> AIM OF THE TASK: Every line below between the one holding "#### Vault Name Settings" and the one holding "#### Time Settings", inclusive, should be copied exactly, and no other line.
====== AVAILABLE DATA
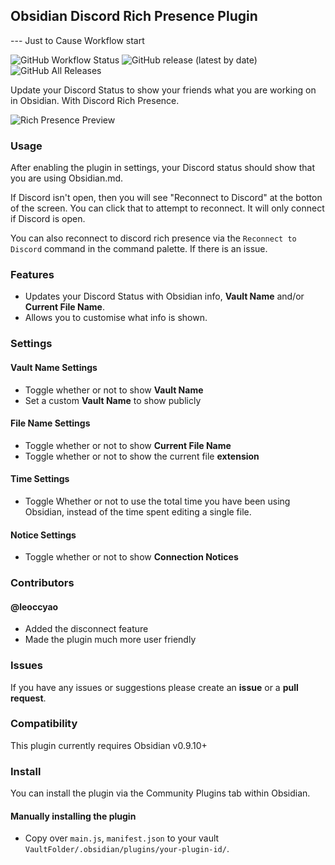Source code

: ## Obsidian Discord Rich Presence Plugin

--- Just to Cause Workflow start

![GitHub Workflow Status](https://img.shields.io/github/workflow/status/lukeleppan/obsidian-discordrpc/Build%20Release?logo=github&style=for-the-badge) ![GitHub release (latest by date)](https://img.shields.io/github/v/release/lukeleppan/obsidian-discordrpc?style=for-the-badge) ![GitHub All Releases](https://img.shields.io/github/downloads/lukeleppan/obsidian-discordrpc/total?style=for-the-badge)

Update your Discord Status to show your friends what you are working on in Obsidian. With Discord Rich Presence.

![Rich Presence Preview](https://raw.githubusercontent.com/lukeleppan/obsidian-discordrpc/master/assets/presence.gif)

### Usage

After enabling the plugin in settings, your Discord status should show that you are using Obsidian.md.

If Discord isn't open, then you will see "Reconnect to Discord" at the botton of the screen. You can click that to attempt to reconnect. It will only connect if Discord is open.

You can also reconnect to discord rich presence via the `Reconnect to Discord` command in the command palette. If there is an issue.

### Features

- Updates your Discord Status with Obsidian info, **Vault Name** and/or **Current File Name**.
- Allows you to customise what info is shown.

### Settings

#### Vault Name Settings

- Toggle whether or not to show **Vault Name**
- Set a custom **Vault Name** to show publicly

#### File Name Settings

- Toggle whether or not to show **Current File Name**
- Toggle whether or not to show the current file **extension**

#### Time Settings

- Toggle Whether or not to use the total time you have been using Obsidian, instead of the time spent editing a single file.

#### Notice Settings

- Toggle whether or not to show **Connection Notices**

### Contributors

#### @leoccyao

- Added the disconnect feature
- Made the plugin much more user friendly

### Issues

If you have any issues or suggestions please create an **issue** or a **pull request**.

### Compatibility

This plugin currently requires Obsidian v0.9.10+

### Install

You can install the plugin via the Community Plugins tab within Obsidian.

#### Manually installing the plugin

- Copy over `main.js`, `manifest.json` to your vault `VaultFolder/.obsidian/plugins/your-plugin-id/`.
============
> RESULT OF THE EXERCISE:
#### Vault Name Settings

- Toggle whether or not to show **Vault Name**
- Set a custom **Vault Name** to show publicly

#### File Name Settings

- Toggle whether or not to show **Current File Name**
- Toggle whether or not to show the current file **extension**

#### Time Settings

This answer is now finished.